En el fondo, lo sucedido con la reforma jubilatoria y el veto no es más que otra muestra de cómo la política suele olvidar el fin para el cual existe, su justificación última. Milei insiste en cargar contra los políticos, contra la casta, como culpables de todos los males. Ya hemos sostenido que gran parte de razón tiene en esta acusación. Pero lo que olvida, o esconde, es que él obra muchas veces como integrante de esta misma casta, con un total desinterés por los destinatarios de sus medidas. Lincoln definía a la democracia como “el gobierno del pueblo, por el pueblo, y para el pueblo”. Esta visión idealizada del sistema democrático ignora que siempre es una minoría la que termina gobernando, en nombre y representación del pueblo. Minoría que habitualmente decide, resuelve y actúa persiguiendo sus propios intereses, no los de aquellos que representa. Sería una ingenuidad creer que todos los legisladores votaron la movilidad jubilatoria movidos por un genuino afán de hacer por lo menos algo de justicia por los jubilados. Es más lógico pensar que, salvo honrosas excepciones, lo hicieron como un “apriete” al gobierno, para forzarlo a vetar la ley y quedar mal parado frente a la sociedad. Cuesta creer que aquellos que no sólo no han mejorado, sino que han empeorado durante décadas la situación de los jubilados, y hoy se rasgan las vestiduras por su difícil situación y por el veto, de pronto, por obra y gracia de la perversidad de Milei, se hayan vuelto morales y justos.

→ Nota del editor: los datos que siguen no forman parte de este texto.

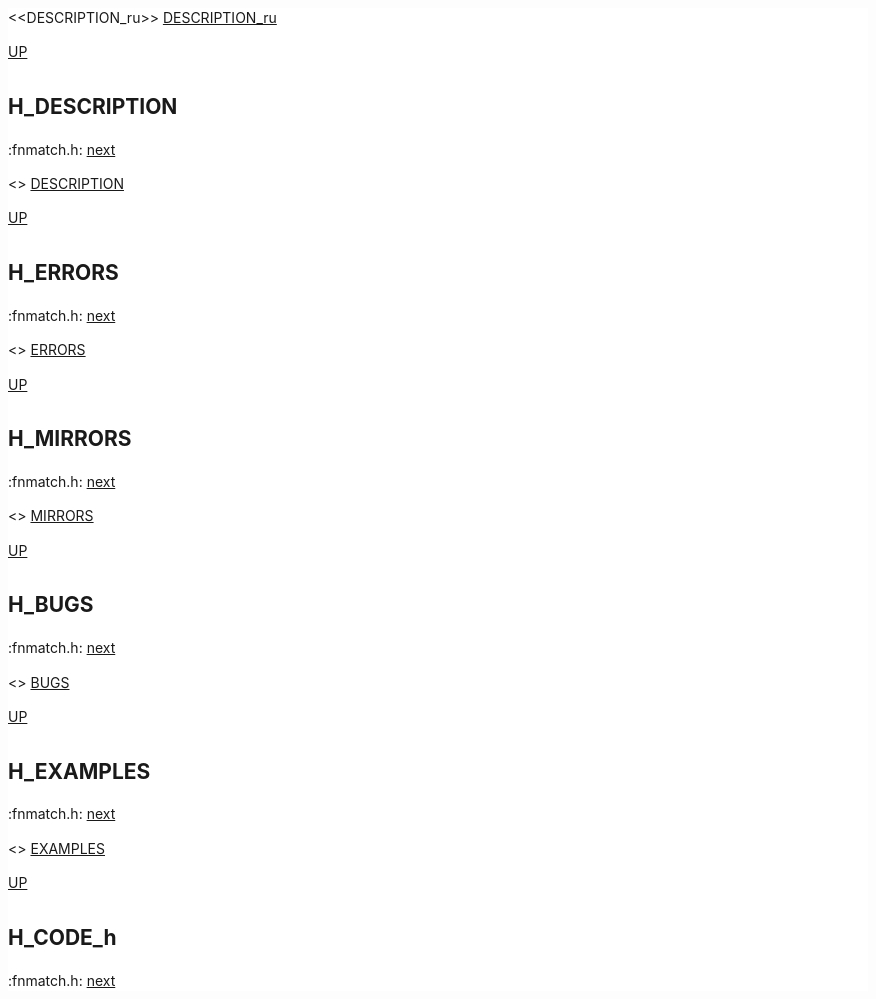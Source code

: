 <<DESCRIPTION_ru>>
[DESCRIPTION_ru](../fills/fnmatch_h/DESCRIPTION_ru)


[UP](###UP)
## H_DESCRIPTION
:fnmatch.h:
[next](##H_ERRORS)

<<DESCRIPTION>>
[DESCRIPTION](../fills/fnmatch_h/DESCRIPTION)


[UP](###UP)
## H_ERRORS
:fnmatch.h:
[next](##H_MIRRORS)

<<ERRORS>>
[ERRORS](../fills/fnmatch_h/ERRORS)


[UP](###UP)
## H_MIRRORS
:fnmatch.h:
[next](##H_BUGS)

<<MIRRORS>>
[MIRRORS](../fills/fnmatch_h/MIRRORS)


[UP](###UP)
## H_BUGS
:fnmatch.h:
[next](##H_EXAMPLES)

<<BUGS>>
[BUGS](../fills/fnmatch_h/BUGS)


[UP](###UP)
## H_EXAMPLES
:fnmatch.h:
[next](##H_CODE)

<<EXAMPLES>>
[EXAMPLES](../fills/fnmatch_h/EXAMPLES)


[UP](###UP)
## H_CODE_h
:fnmatch.h:
[next](##H_CODE_c)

Como por arte de magia. Basta considerar la postura de muchos que en su momento apoyaron el veto de Cristina y lo defendieron por su sensatez, y hoy vociferan su apoyo incondicional a los más ancianos. Pero eso no tapa una evidencia: la decisión del veto no fue tomada por razones de justicia, sino de simple y fría racionalidad económica. En el medio, una vez más, los jubilados fueron, simbólicamente, sacrificados en el altar del equilibrio fiscal.

* El autor es profesor de Historia de las Ideas Políticas.